How do scammers target people using online dating platforms?
Online daters are targeted with romance scams that build emotional dependency over weeks before requesting money, gifts, or crypto investment, exploiting loneliness and the trust formed through sustained personal communication.
Last reviewed: 10 June 2026
Explanation
Romance scammers invest significant time creating a compelling persona — often using stolen photos of an attractive professional, military officer, or doctor working abroad. The relationship progresses rapidly: declarations of love come within days or weeks, future plans are discussed, and the target is made to feel uniquely understood and valued. This emotional investment is the foundation of the scam.
The money request always follows a crisis: a medical emergency, a business deal gone wrong, a flight home that falls through, or a customs fee holding a valuable package. The amounts start small and escalate. Each successful request signals the scammer that more can be extracted. Sums in the tens or hundreds of thousands of dollars are not unusual in extended cases.
More recently, romance scammers pivot to cryptocurrency investment (pig butchering): the romantic partner introduces a 'trading tip' and a platform. Victims believe they are making investment decisions independently, not realizing the platform and the relationship are both fraudulent.
Platform safety features — video call verification, identity checks, in-app payment blocking — reduce but do not eliminate risk. The strongest protection is a personal rule: never send money or gifts to someone you have not met in person, regardless of how compelling the story or relationship feels.
Common red flags
- Profile photo returns results from other social media profiles under a different name
- Relationship escalates unusually fast with early declarations of love
- Person is always 'abroad' — deployed, working on an oil rig, or on a medical mission
- Every attempt to meet in person is canceled by an emergency
- Requests money, gift cards, or crypto for an urgent and sympathetic-sounding crisis
- Introduces an investment platform and encourages you to deposit funds
What to do now
- Reverse image search every profile photo before investing emotional energy in the conversation
- Video call early; a scammer will find reasons to avoid appearing on camera
- Apply a firm personal rule: no money, no gift cards, no crypto for someone you have not met in person
- Tell a trusted friend about the person and take their reaction seriously
- Report suspicious profiles to the dating platform using its built-in reporting tool
- Report romance scam attempts to the FTC at reportfraud.ftc.gov
Frequently asked questions
Can someone be a scammer if we have video-called?
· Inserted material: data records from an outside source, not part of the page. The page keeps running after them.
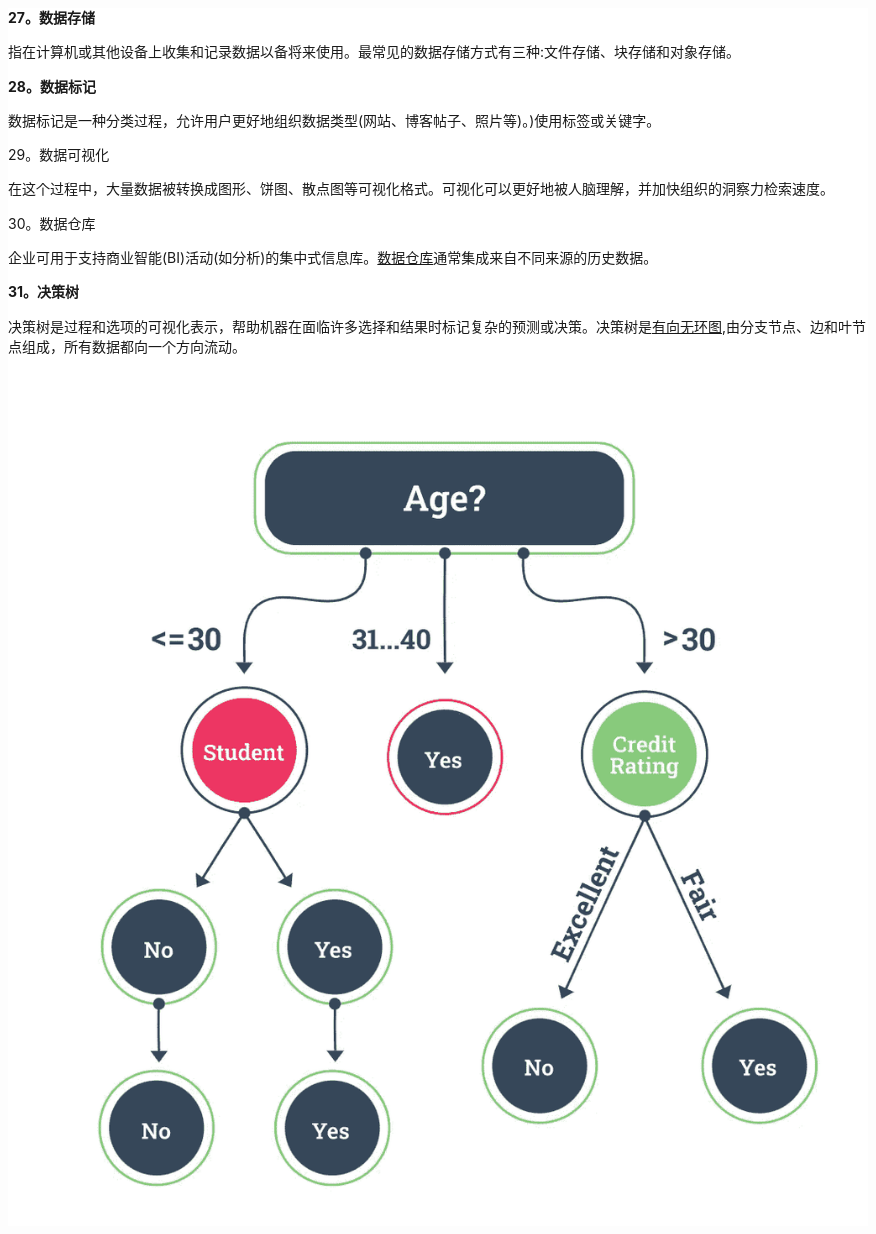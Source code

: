 **27。数据存储**

指在计算机或其他设备上收集和记录数据以备将来使用。最常见的数据存储方式有三种:文件存储、块存储和对象存储。

**28。数据标记**

数据标记是一种分类过程，允许用户更好地组织数据类型(网站、博客帖子、照片等)。)使用标签或关键字。

29。数据可视化

在这个过程中，大量数据被转换成图形、饼图、散点图等可视化格式。可视化可以更好地被人脑理解，并加快组织的洞察力检索速度。

30。数据仓库

企业可用于支持商业智能(BI)活动(如分析)的集中式信息库。[数据仓库](https://blog.hurree.co/blog/what-is-a-data-warehouse)通常集成来自不同来源的历史数据。

**31。决策树**

决策树是过程和选项的可视化表示，帮助机器在面临许多选择和结果时标记复杂的预测或决策。决策树是[有向无环图](/@kay.schulz10/overview-of-decision-trees-8756369e6bf2),由分支节点、边和叶节点组成，所有数据都向一个方向流动。

![](img/8fa245a399ea17a5fa90c54890185b68.png)
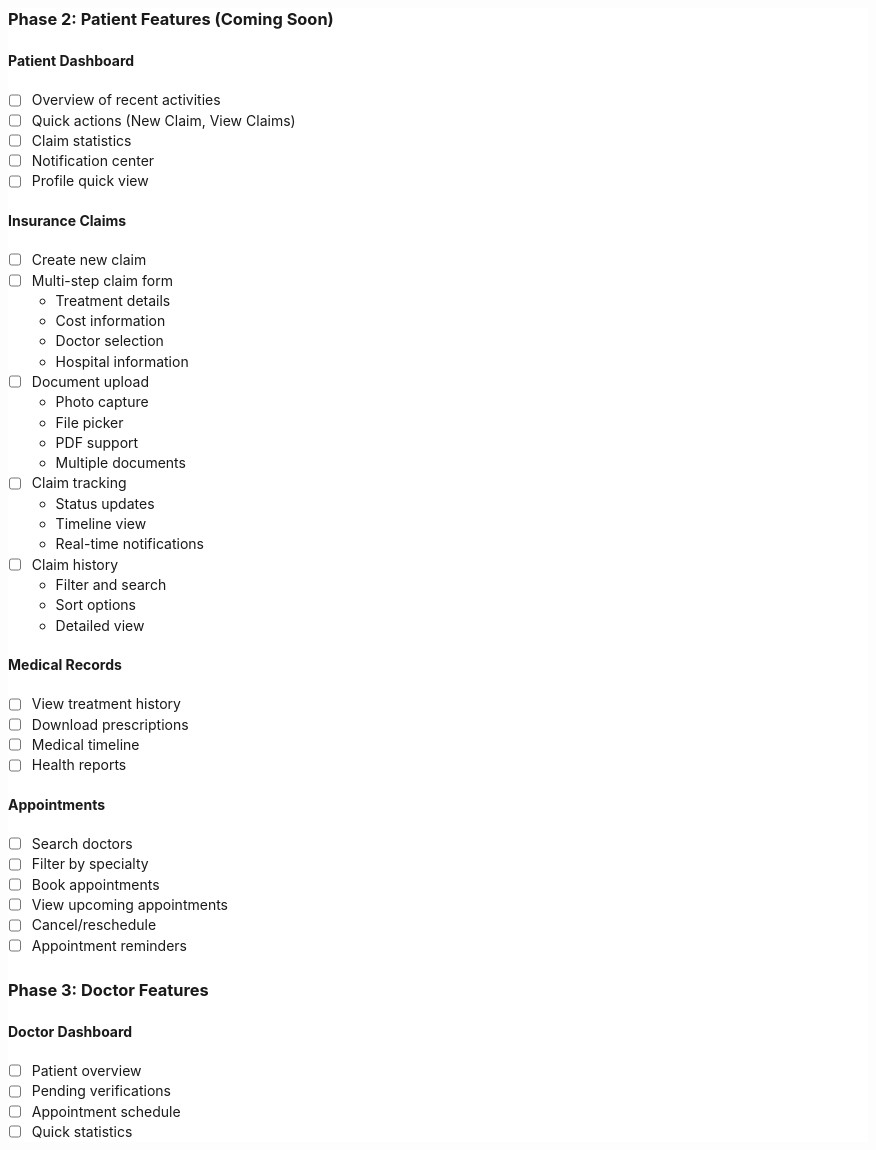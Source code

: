### Phase 2: Patient Features (Coming Soon)

#### Patient Dashboard
- [ ] Overview of recent activities
- [ ] Quick actions (New Claim, View Claims)
- [ ] Claim statistics
- [ ] Notification center
- [ ] Profile quick view

#### Insurance Claims
- [ ] Create new claim
- [ ] Multi-step claim form
  - Treatment details
  - Cost information
  - Doctor selection
  - Hospital information
- [ ] Document upload
  - Photo capture
  - File picker
  - PDF support
  - Multiple documents
- [ ] Claim tracking
  - Status updates
  - Timeline view
  - Real-time notifications
- [ ] Claim history
  - Filter and search
  - Sort options
  - Detailed view

#### Medical Records
- [ ] View treatment history
- [ ] Download prescriptions
- [ ] Medical timeline
- [ ] Health reports

#### Appointments
- [ ] Search doctors
- [ ] Filter by specialty
- [ ] Book appointments
- [ ] View upcoming appointments
- [ ] Cancel/reschedule
- [ ] Appointment reminders

### Phase 3: Doctor Features

#### Doctor Dashboard
- [ ] Patient overview
- [ ] Pending verifications
- [ ] Appointment schedule
- [ ] Quick statistics
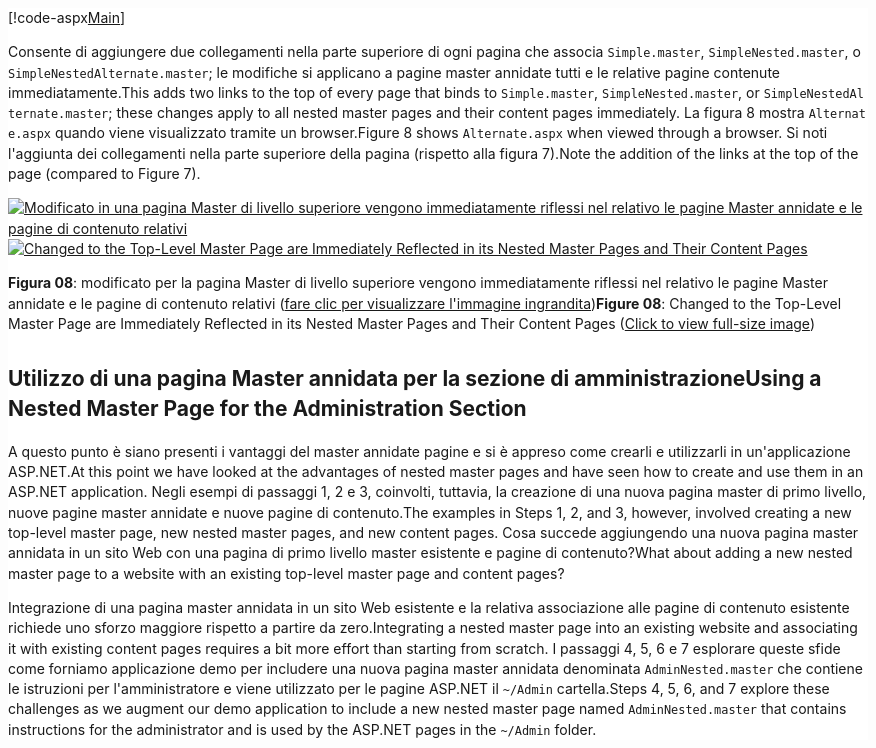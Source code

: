 
[!code-aspx[Main](nested-master-pages-vb/samples/sample7.aspx)]

<span data-ttu-id="19cd6-256">Consente di aggiungere due collegamenti nella parte superiore di ogni pagina che associa `Simple.master`, `SimpleNested.master`, o `SimpleNestedAlternate.master`; le modifiche si applicano a pagine master annidate tutti e le relative pagine contenute immediatamente.</span><span class="sxs-lookup"><span data-stu-id="19cd6-256">This adds two links to the top of every page that binds to `Simple.master`, `SimpleNested.master`, or `SimpleNestedAlternate.master`; these changes apply to all nested master pages and their content pages immediately.</span></span> <span data-ttu-id="19cd6-257">La figura 8 mostra `Alternate.aspx` quando viene visualizzato tramite un browser.</span><span class="sxs-lookup"><span data-stu-id="19cd6-257">Figure 8 shows `Alternate.aspx` when viewed through a browser.</span></span> <span data-ttu-id="19cd6-258">Si noti l'aggiunta dei collegamenti nella parte superiore della pagina (rispetto alla figura 7).</span><span class="sxs-lookup"><span data-stu-id="19cd6-258">Note the addition of the links at the top of the page (compared to Figure 7).</span></span>


<span data-ttu-id="19cd6-259">[![Modificato in una pagina Master di livello superiore vengono immediatamente riflessi nel relativo le pagine Master annidate e le pagine di contenuto relativi](nested-master-pages-vb/_static/image23.png)](nested-master-pages-vb/_static/image22.png)</span><span class="sxs-lookup"><span data-stu-id="19cd6-259">[![Changed to the Top-Level Master Page are Immediately Reflected in its Nested Master Pages and Their Content Pages](nested-master-pages-vb/_static/image23.png)](nested-master-pages-vb/_static/image22.png)</span></span>

<span data-ttu-id="19cd6-260">**Figura 08**: modificato per la pagina Master di livello superiore vengono immediatamente riflessi nel relativo le pagine Master annidate e le pagine di contenuto relativi ([fare clic per visualizzare l'immagine ingrandita](nested-master-pages-vb/_static/image24.png))</span><span class="sxs-lookup"><span data-stu-id="19cd6-260">**Figure 08**: Changed to the Top-Level Master Page are Immediately Reflected in its Nested Master Pages and Their Content Pages ([Click to view full-size image](nested-master-pages-vb/_static/image24.png))</span></span>


## <a name="using-a-nested-master-page-for-the-administration-section"></a><span data-ttu-id="19cd6-261">Utilizzo di una pagina Master annidata per la sezione di amministrazione</span><span class="sxs-lookup"><span data-stu-id="19cd6-261">Using a Nested Master Page for the Administration Section</span></span>

<span data-ttu-id="19cd6-262">A questo punto è siano presenti i vantaggi del master annidate pagine e si è appreso come crearli e utilizzarli in un'applicazione ASP.NET.</span><span class="sxs-lookup"><span data-stu-id="19cd6-262">At this point we have looked at the advantages of nested master pages and have seen how to create and use them in an ASP.NET application.</span></span> <span data-ttu-id="19cd6-263">Negli esempi di passaggi 1, 2 e 3, coinvolti, tuttavia, la creazione di una nuova pagina master di primo livello, nuove pagine master annidate e nuove pagine di contenuto.</span><span class="sxs-lookup"><span data-stu-id="19cd6-263">The examples in Steps 1, 2, and 3, however, involved creating a new top-level master page, new nested master pages, and new content pages.</span></span> <span data-ttu-id="19cd6-264">Cosa succede aggiungendo una nuova pagina master annidata in un sito Web con una pagina di primo livello master esistente e pagine di contenuto?</span><span class="sxs-lookup"><span data-stu-id="19cd6-264">What about adding a new nested master page to a website with an existing top-level master page and content pages?</span></span>

<span data-ttu-id="19cd6-265">Integrazione di una pagina master annidata in un sito Web esistente e la relativa associazione alle pagine di contenuto esistente richiede uno sforzo maggiore rispetto a partire da zero.</span><span class="sxs-lookup"><span data-stu-id="19cd6-265">Integrating a nested master page into an existing website and associating it with existing content pages requires a bit more effort than starting from scratch.</span></span> <span data-ttu-id="19cd6-266">I passaggi 4, 5, 6 e 7 esplorare queste sfide come forniamo applicazione demo per includere una nuova pagina master annidata denominata `AdminNested.master` che contiene le istruzioni per l'amministratore e viene utilizzato per le pagine ASP.NET il `~/Admin` cartella.</span><span class="sxs-lookup"><span data-stu-id="19cd6-266">Steps 4, 5, 6, and 7 explore these challenges as we augment our demo application to include a new nested master page named `AdminNested.master` that contains instructions for the administrator and is used by the ASP.NET pages in the `~/Admin` folder.</span></span>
Yes. Deepfake technology allows scammers to animate a stolen photo in real time during video calls. Signs of deepfaking include slight visual lag, unnatural blinking, distorted edges around the face, and reluctance to move freely on camera. Insist on spontaneous actions like holding up a piece of paper with your name written on it.
Should I feel embarrassed if I was targeted by a romance scam?
No. Romance scammers are professional psychological manipulators who often operate in organized teams. Being targeted reflects nothing about your intelligence or worth. Reporting the experience helps protect others and is the right response.